Морис Шевалье. «Мой путь и мои песни» (1977)
Глава 1. Люка. (страницы 74-76)
(Перевод Галины Трофименко)страница 74 |
Да, я решил выучить этот язык, для того чтобы иметь возможность разговаривать с англичанами, актёрами мюзик-холла, где я надеялся работать после освобождения. Я думал и о том, какие преимущества мне даст знание языка, когда я буду наезжать в Лондон учиться мастерству у английских коллег. А самое главное, эти занятия помогали мне бороться с невыносимой тоской. В то время я не думал, что благодаря знанию английского языка мне когда-либо представится случай работать в Англии или Америке. Я совершенно искренне считал, что недостаточно талантлив, чтобы осмелиться пытать счастья в этих странах, где искусство мюзик-холла стояло так высоко.

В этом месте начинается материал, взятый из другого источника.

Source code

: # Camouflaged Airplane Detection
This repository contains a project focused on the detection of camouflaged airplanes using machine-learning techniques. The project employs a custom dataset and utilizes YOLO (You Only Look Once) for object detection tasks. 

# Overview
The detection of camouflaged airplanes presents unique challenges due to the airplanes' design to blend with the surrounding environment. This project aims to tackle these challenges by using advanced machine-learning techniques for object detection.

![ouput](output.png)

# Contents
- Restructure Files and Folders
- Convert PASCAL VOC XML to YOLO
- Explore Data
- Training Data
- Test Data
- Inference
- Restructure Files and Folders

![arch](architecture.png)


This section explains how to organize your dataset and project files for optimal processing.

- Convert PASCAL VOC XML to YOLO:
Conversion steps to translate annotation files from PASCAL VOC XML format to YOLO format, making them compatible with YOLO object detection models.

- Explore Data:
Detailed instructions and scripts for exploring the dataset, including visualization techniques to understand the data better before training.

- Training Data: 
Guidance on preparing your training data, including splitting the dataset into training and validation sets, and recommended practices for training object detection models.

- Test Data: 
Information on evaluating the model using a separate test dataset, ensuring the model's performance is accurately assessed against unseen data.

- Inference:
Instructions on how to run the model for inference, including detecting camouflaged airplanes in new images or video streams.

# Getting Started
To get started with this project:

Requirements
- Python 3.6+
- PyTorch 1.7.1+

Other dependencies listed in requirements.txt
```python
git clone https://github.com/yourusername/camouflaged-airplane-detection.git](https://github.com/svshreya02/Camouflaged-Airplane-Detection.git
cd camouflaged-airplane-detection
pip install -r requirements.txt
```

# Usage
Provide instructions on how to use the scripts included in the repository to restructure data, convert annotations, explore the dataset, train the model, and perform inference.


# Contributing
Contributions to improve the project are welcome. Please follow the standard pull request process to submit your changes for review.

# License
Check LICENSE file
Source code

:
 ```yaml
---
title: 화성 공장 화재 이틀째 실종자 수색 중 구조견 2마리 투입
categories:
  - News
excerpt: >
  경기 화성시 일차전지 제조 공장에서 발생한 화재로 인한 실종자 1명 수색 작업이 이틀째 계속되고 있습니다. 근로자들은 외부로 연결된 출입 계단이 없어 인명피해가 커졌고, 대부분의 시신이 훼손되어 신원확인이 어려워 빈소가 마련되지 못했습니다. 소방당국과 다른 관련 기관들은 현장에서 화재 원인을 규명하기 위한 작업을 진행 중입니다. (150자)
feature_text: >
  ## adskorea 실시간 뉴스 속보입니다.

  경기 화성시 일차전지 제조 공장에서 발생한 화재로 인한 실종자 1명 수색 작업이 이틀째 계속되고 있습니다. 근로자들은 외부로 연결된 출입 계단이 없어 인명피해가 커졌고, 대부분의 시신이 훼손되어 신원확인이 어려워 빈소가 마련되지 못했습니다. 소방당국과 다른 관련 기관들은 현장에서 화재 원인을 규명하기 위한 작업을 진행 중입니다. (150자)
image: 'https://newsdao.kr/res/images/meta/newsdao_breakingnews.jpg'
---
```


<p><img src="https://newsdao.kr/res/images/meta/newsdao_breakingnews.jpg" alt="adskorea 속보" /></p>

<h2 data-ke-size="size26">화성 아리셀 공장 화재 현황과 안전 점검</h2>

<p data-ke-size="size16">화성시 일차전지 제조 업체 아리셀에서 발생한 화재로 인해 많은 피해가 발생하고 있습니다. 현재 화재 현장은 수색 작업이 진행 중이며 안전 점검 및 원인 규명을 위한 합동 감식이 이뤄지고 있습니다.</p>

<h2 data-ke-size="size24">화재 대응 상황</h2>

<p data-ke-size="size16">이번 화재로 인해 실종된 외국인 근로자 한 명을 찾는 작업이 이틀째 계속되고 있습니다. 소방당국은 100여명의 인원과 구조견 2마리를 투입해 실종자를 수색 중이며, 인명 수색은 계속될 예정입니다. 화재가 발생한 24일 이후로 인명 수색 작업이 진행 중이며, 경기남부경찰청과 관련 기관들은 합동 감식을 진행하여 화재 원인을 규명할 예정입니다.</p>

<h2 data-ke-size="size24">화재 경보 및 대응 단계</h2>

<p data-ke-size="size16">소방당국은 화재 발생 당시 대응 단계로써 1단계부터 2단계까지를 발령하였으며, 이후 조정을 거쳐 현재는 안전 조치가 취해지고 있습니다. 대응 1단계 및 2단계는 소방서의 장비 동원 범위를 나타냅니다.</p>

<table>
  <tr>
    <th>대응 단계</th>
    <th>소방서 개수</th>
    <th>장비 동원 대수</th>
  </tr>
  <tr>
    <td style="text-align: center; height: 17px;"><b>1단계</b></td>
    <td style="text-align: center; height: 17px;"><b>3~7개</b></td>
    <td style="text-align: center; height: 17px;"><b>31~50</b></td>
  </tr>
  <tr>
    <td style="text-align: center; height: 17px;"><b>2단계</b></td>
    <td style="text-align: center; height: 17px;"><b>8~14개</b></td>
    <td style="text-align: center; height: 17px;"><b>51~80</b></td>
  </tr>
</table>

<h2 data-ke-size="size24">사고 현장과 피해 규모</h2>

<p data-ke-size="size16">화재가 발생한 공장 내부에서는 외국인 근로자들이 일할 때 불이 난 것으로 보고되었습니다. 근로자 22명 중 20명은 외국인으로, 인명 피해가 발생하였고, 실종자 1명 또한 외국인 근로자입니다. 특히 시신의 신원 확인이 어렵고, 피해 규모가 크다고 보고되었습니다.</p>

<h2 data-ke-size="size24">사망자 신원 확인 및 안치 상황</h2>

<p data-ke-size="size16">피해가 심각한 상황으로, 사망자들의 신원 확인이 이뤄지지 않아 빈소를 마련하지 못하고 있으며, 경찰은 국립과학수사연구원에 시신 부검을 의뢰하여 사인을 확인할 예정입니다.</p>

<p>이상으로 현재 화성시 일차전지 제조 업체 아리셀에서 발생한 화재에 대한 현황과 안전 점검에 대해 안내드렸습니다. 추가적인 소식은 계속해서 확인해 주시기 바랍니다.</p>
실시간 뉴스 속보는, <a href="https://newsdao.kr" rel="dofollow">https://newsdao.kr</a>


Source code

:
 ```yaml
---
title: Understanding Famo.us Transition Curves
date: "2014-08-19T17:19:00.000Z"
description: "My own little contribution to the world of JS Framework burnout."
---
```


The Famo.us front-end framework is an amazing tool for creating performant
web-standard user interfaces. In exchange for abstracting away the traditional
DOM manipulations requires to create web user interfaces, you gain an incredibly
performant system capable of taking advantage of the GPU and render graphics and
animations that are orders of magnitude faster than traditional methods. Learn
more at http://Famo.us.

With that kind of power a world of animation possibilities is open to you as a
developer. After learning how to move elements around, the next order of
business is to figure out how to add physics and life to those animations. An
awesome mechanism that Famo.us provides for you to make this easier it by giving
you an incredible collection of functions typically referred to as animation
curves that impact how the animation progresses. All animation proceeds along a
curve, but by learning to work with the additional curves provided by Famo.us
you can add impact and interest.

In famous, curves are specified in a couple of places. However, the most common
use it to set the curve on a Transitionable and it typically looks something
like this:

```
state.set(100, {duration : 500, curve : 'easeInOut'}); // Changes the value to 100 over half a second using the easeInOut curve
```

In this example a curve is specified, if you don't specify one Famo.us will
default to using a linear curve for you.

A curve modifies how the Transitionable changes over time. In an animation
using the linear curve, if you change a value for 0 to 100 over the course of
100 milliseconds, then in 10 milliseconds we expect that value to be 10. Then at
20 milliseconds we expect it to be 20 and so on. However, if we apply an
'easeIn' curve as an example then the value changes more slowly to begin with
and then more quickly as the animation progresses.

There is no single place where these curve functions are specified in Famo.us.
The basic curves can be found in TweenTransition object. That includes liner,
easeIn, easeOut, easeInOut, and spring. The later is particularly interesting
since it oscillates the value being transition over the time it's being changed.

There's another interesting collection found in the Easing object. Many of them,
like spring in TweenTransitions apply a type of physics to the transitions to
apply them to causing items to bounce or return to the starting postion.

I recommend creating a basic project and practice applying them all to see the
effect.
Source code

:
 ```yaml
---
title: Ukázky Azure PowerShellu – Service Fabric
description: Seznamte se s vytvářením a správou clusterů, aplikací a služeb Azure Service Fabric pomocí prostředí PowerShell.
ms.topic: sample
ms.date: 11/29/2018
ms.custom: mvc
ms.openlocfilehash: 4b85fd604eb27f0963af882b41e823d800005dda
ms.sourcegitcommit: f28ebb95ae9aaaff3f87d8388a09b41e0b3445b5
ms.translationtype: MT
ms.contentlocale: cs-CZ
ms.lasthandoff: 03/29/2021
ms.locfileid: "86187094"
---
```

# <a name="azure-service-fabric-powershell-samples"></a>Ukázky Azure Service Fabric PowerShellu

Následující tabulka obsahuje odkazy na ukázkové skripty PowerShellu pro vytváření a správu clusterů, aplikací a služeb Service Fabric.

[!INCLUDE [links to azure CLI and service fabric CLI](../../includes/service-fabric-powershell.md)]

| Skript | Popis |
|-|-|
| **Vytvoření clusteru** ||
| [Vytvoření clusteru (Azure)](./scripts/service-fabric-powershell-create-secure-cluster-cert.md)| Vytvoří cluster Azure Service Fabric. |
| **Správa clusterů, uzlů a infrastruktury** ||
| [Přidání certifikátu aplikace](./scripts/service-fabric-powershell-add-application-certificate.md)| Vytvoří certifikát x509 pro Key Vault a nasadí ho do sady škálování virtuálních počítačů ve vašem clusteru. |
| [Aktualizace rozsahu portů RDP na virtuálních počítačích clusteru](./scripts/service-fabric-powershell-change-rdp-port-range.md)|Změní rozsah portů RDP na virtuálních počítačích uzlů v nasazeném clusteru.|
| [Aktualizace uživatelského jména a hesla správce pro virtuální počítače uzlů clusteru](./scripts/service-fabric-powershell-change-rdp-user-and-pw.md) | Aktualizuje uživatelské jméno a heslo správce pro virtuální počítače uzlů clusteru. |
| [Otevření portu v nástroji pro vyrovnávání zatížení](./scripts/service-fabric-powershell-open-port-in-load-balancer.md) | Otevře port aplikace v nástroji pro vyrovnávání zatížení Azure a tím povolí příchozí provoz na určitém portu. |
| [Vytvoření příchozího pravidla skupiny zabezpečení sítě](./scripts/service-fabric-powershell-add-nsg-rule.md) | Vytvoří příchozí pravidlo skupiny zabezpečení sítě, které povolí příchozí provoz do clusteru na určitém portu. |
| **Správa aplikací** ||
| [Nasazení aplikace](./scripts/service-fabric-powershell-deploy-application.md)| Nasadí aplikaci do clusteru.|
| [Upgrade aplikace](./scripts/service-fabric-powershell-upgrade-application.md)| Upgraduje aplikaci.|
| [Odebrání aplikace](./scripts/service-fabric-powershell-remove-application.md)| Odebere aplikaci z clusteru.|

Я начал также читать (чего почти никогда пе делал раньше). Читал я много, но бестолково, не вникая особенно в суть. Я просто старался не оставаться в бездействии, потому что на меня тогда нападало такое уныние, что я целыми часами мог находиться в состоянии какой-то прострации. Учил меня языку англичанин, сержант Роналд Кеннеди. Мои успехи радовали его, а я старался оказывать ему дружеские услуги, которые моё положение фельдшера делало возможными. По мере того, как война продолжалась, режим в лагере становился всё строже, но благодаря работе в госпитале мне не грозили никакие репрессии; кроме того, мои воскресные, а иногда и субботние концерты поддерживали меня до известной степени в форме в профессиональном отношении — словом, я был гораздо счастливее многих.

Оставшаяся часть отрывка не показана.